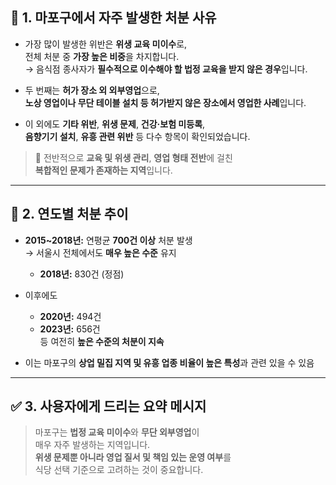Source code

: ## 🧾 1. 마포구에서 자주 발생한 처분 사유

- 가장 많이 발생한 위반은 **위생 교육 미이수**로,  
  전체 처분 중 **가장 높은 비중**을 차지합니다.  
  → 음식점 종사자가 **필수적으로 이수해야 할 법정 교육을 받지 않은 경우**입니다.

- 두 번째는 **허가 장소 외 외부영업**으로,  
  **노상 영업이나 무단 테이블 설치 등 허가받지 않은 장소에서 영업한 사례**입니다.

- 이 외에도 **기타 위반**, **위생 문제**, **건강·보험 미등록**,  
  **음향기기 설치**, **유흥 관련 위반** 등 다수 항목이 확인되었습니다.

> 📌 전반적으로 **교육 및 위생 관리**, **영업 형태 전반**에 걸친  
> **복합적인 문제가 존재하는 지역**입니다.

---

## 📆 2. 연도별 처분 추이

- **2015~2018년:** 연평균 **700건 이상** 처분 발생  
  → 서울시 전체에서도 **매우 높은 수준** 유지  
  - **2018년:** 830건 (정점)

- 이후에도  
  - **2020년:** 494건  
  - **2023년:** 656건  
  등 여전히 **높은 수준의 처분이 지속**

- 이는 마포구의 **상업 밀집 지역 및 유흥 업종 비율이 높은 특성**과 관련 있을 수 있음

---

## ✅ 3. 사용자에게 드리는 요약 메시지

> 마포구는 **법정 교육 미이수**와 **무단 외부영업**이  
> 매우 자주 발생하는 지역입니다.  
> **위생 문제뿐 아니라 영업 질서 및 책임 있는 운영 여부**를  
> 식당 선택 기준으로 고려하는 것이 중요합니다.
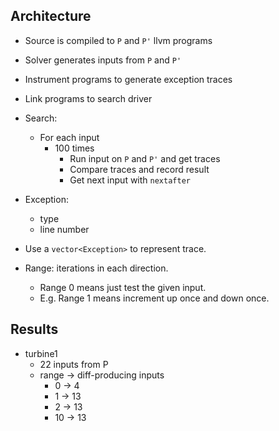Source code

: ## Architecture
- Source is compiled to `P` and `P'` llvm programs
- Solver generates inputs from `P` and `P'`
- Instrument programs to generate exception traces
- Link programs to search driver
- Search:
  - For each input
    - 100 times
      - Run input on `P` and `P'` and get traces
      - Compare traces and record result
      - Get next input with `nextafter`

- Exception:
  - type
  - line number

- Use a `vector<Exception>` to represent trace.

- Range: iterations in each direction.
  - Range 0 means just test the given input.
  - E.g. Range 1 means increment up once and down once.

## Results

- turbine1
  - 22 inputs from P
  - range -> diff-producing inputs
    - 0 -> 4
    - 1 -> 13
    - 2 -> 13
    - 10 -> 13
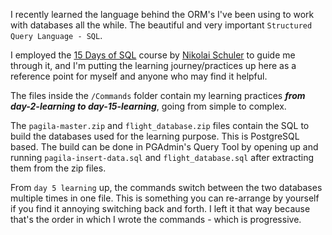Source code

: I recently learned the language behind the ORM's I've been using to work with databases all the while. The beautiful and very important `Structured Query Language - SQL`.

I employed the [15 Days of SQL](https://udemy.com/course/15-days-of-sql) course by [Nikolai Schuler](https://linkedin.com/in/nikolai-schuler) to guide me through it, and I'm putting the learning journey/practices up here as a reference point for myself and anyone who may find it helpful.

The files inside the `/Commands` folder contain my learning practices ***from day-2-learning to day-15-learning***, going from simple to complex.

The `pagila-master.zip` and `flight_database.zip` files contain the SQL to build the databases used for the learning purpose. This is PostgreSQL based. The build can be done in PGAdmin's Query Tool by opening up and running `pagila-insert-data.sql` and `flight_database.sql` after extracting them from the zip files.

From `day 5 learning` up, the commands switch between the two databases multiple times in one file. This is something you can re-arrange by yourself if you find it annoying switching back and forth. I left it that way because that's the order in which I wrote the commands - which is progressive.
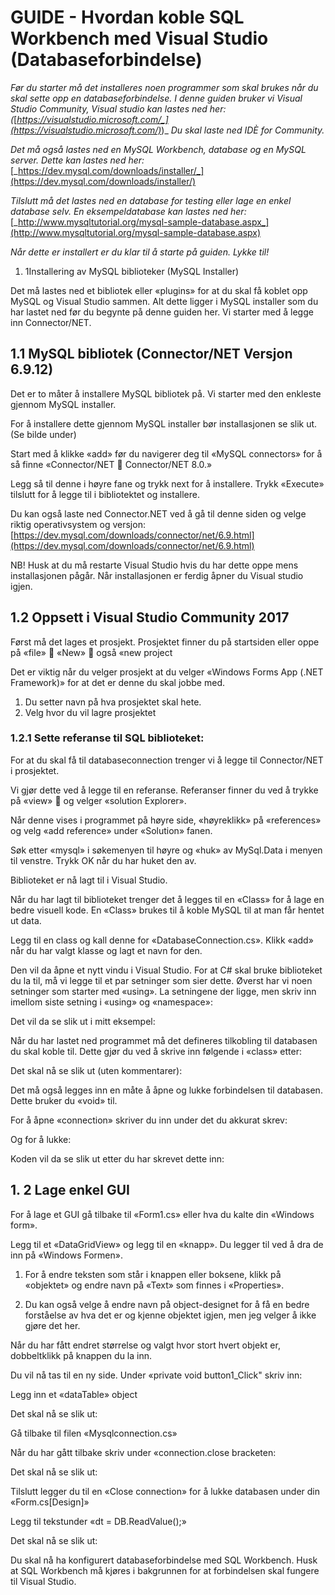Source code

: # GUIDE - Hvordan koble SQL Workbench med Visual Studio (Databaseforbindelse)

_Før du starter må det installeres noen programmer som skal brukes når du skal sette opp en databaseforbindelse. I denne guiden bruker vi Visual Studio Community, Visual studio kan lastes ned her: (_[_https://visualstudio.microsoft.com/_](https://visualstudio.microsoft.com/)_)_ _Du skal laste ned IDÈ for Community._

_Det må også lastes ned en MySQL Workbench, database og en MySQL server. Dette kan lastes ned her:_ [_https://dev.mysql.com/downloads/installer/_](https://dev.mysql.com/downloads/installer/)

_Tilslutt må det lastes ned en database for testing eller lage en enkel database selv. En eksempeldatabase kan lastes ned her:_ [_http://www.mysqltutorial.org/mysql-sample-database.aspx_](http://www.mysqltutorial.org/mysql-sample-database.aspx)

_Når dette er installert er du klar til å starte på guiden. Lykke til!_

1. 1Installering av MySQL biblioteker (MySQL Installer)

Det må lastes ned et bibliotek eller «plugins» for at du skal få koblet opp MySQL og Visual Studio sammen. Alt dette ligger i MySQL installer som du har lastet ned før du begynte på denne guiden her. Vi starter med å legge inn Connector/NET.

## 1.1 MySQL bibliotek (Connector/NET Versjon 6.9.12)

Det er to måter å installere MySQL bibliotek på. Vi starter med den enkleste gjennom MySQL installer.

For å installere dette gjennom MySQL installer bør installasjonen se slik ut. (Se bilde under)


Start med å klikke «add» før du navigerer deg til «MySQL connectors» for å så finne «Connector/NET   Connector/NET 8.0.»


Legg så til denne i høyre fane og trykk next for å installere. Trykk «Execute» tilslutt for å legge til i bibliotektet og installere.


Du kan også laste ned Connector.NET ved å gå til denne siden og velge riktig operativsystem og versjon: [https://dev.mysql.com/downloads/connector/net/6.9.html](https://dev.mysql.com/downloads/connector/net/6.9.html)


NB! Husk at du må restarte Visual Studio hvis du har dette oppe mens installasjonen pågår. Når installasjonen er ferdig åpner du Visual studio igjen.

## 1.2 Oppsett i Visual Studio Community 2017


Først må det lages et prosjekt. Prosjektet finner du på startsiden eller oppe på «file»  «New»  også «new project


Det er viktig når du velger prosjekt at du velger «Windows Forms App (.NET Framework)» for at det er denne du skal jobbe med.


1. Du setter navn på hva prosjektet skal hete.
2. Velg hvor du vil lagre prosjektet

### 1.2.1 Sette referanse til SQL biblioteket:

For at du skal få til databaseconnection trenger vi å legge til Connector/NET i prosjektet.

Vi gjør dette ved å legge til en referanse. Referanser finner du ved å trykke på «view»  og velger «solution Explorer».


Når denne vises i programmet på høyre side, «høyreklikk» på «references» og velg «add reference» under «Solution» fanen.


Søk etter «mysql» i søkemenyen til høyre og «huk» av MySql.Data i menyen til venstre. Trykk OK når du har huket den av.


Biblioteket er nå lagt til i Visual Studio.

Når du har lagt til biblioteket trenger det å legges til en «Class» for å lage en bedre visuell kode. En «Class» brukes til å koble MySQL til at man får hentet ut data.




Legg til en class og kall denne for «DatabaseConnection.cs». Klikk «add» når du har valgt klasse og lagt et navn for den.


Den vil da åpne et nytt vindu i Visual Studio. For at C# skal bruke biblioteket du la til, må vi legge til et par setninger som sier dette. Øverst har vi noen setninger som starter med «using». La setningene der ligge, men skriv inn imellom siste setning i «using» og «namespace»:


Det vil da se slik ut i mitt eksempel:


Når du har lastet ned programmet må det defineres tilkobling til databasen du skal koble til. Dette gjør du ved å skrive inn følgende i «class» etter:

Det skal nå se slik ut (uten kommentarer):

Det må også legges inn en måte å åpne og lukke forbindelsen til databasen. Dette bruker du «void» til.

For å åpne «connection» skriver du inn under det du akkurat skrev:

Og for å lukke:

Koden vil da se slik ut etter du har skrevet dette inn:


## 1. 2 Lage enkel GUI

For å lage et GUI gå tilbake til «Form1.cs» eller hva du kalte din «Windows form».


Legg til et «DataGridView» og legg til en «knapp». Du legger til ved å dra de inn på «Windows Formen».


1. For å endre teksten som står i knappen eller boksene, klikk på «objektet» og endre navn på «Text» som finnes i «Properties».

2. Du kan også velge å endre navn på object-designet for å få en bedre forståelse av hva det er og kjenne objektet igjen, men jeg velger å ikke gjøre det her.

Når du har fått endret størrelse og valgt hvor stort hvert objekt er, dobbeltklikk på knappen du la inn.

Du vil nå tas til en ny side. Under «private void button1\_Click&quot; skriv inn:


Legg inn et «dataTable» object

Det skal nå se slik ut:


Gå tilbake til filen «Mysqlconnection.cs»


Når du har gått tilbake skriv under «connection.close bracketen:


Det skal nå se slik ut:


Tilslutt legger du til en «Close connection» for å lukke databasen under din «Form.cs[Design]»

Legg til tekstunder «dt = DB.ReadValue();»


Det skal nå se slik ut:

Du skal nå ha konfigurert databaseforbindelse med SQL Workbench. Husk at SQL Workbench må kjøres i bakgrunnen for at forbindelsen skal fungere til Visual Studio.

=-=-=-=-=

• Instructions for the task:
Where a line of the entries holds the string "each", include it in the count, and give only the final number.

• Output below:
2